The Uniform Commercial Code, also known as the UCC, is a large body of laws pertaining to business transactions. Particularly, the UCC applies to the sale of goods and commercial transactions. The UCC seeks to standardize and streamline the exchange of goods and harmonize commercial transactions.

History of the UCC

  • The UCC was originally published in 1952. This body of law, created by a private author, aimed to create a uniform scheme applicable to the sale of goods and commercial transactions. Prior to the 1950s, sales of goods and commercial transactions were handled differently throughout the United States. Therefore, when goods were bought and sold among various state locations, there was significant confusion when legal matters arose. As a result, there was a movement to streamline interstate issues. States were, and remain, free to adopt the UCC into its own state law. Nowadays, all of the states utilize the UCC except for Louisiana.

Transactions Covered by the UCC

  • The UCC applies to the sales of goods and commercial transactions. The sales of goods involves the buying and selling of tangible items, such as boxes of a product. Commercial transactions include primarily banking transactions and are considered debt instruments. Thus, personal, certified, bank and cashiers checks are commercial transactions. Furthermore, money market accounts are considered commercial transactions subject to the UCC.

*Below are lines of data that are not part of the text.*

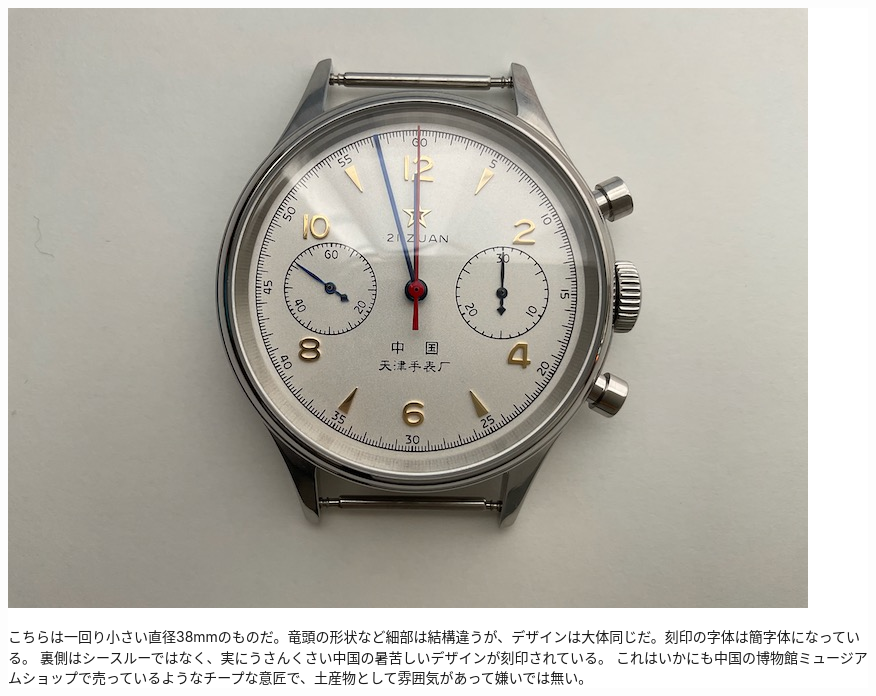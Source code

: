 ![](images/IMG_0211.jpeg)

こちらは一回り小さい直径38mmのものだ。竜頭の形状など細部は結構違うが、デザインは大体同じだ。刻印の字体は簡字体になっている。
裏側はシースルーではなく、実にうさんくさい中国の暑苦しいデザインが刻印されている。
これはいかにも中国の博物館ミュージアムショップで売っているようなチープな意匠で、土産物として雰囲気があって嫌いでは無い。

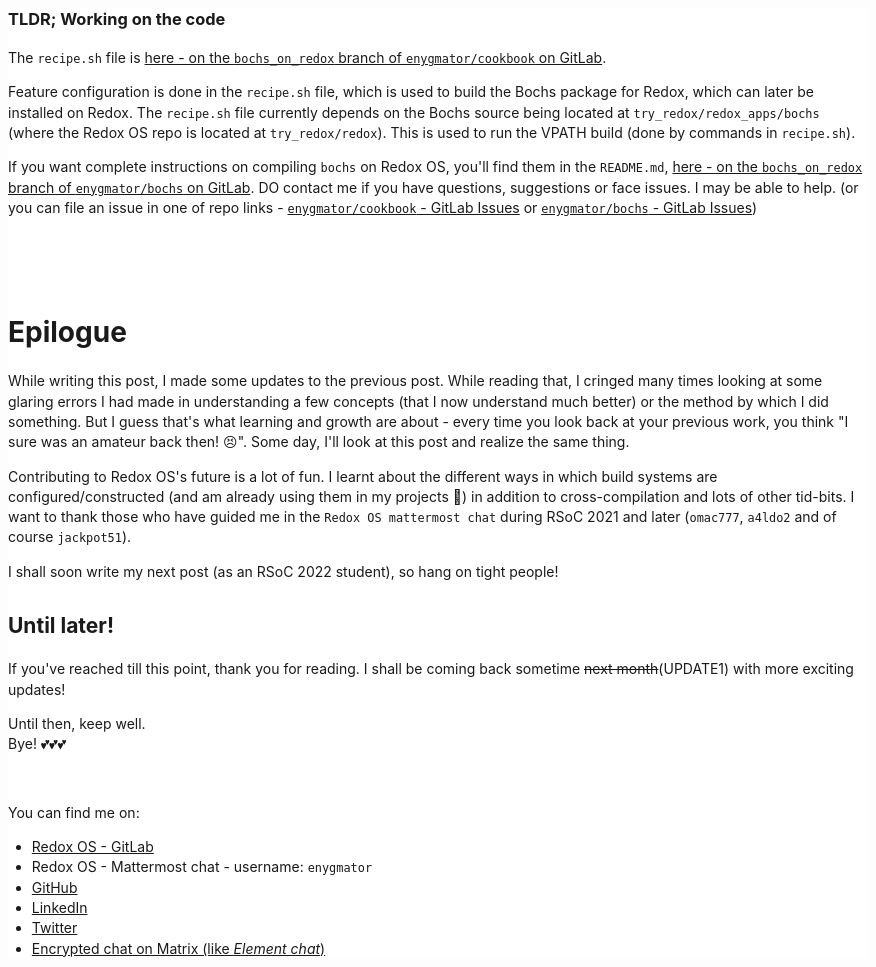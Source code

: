 ### TLDR; Working on the code

The `recipe.sh` file is [here - on the `bochs_on_redox` branch of `enygmator/cookbook` on GitLab](https://gitlab.redox-os.org/enygmator/cookbook/-/blob/bochs_on_redox/recipes/bochs/recipe.sh).

Feature configuration is done in the `recipe.sh` file, which is used to build the Bochs package for Redox, which can later be installed on Redox. The `recipe.sh` file currently depends on the Bochs source being located at `try_redox/redox_apps/bochs` (where the Redox OS repo is located at `try_redox/redox`). This is used to run the VPATH build (done by commands in `recipe.sh`).

If you want complete instructions on compiling `bochs` on Redox OS, you'll find them in the `README.md`, [here - on the `bochs_on_redox` branch of `enygmator/bochs` on GitLab](https://gitlab.redox-os.org/enygmator/bochs/-/blob/bochs_on_redox/README.md). DO contact me if you have questions, suggestions or face issues. I may be able to help. (or you can file an issue in one of repo links - [`enygmator/cookbook` - GitLab Issues](https://gitlab.redox-os.org/enygmator/cookbook/-/issues) or [`enygmator/bochs` - GitLab Issues](https://gitlab.redox-os.org/enygmator/bochs/-/issues))


<br/>
<br/>

# Epilogue

While writing this post, I made some updates to the previous post. While reading that, I cringed many times looking at some glaring errors I had made in understanding a few concepts (that I now understand much better) or the method by which I did something. But I guess that's what learning and growth are about - every time you look back at your previous work, you think "I sure was an amateur back then! 😣". Some day, I'll look at this post and realize the same thing.

Contributing to Redox OS's future is a lot of fun. I learnt about the different ways in which build systems are configured/constructed (and am already using them in my projects 🙂) in addition to cross-compilation and lots of other tid-bits. I want to thank those who have guided me in the `Redox OS mattermost chat` during RSoC 2021 and later (`omac777`, `a4ldo2` and of course `jackpot51`).

I shall soon write my next post (as an RSoC 2022 student), so hang on tight people!


## Until later!

If you've reached till this point, thank you for reading. I shall be coming back sometime ~~next month~~(UPDATE1) with more exciting updates!

Until then, keep well.  
Bye! 💕💕💕

<br/>

You can find me on:  
- [Redox OS - GitLab](https://gitlab.redox-os.org/enygmator/)  
- Redox OS - Mattermost chat - username: `enygmator`  
- [GitHub](http://github.com/enygmator/)  
- [LinkedIn](https://www.linkedin.com/in/ttarunaditya/)  
- [Twitter](https://twitter.com/Enygmator)  
- [Encrypted chat on Matrix (like _Element chat_)](https://matrix.to/#/@enygmator:matrix.org)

Most Frequently Utilized UCC Sections

  • The UCC is broken down into nine articles. The most frequently cited sections of the UCC are Articles 3, 4 and 5. These UCC sections are commonly relied upon by consumers and financial institutions everyday, which is why these provisions are widely cited. Article 3 pertains to negotiable instruments, such as checks. Article 4 pertains to banking matters and Article 5 applies to letters of credit. Letters of credit include a promise by one part to another party whereby payment will be made regardless of the buyer's financial situation.

Other UCC Sections

  • Initially, Article 1 is a general overview with definitions included in the text of the Code. Article 2 is a large provision that pertains to the sale of goods. Also, Article 6 applies to bulk transfers, which applies to certain types of buyers who order significant amounts of inventory in a certain way. Article 7 applies to the carriers of goods, such as trucking companies. Article 8 applies to investments. Article 9 covers secured transactions.

Use of the UCC in Louisiana

  • While Louisiana has not adopted the UCC in its original form, it is important to note that the state has nevertheless adopted most of the UCC into its own body of civil law. A few variations, particularly in the UCC Article 2, remains unadopted and unincorporated into Louisiana's law relating to the sale of goods.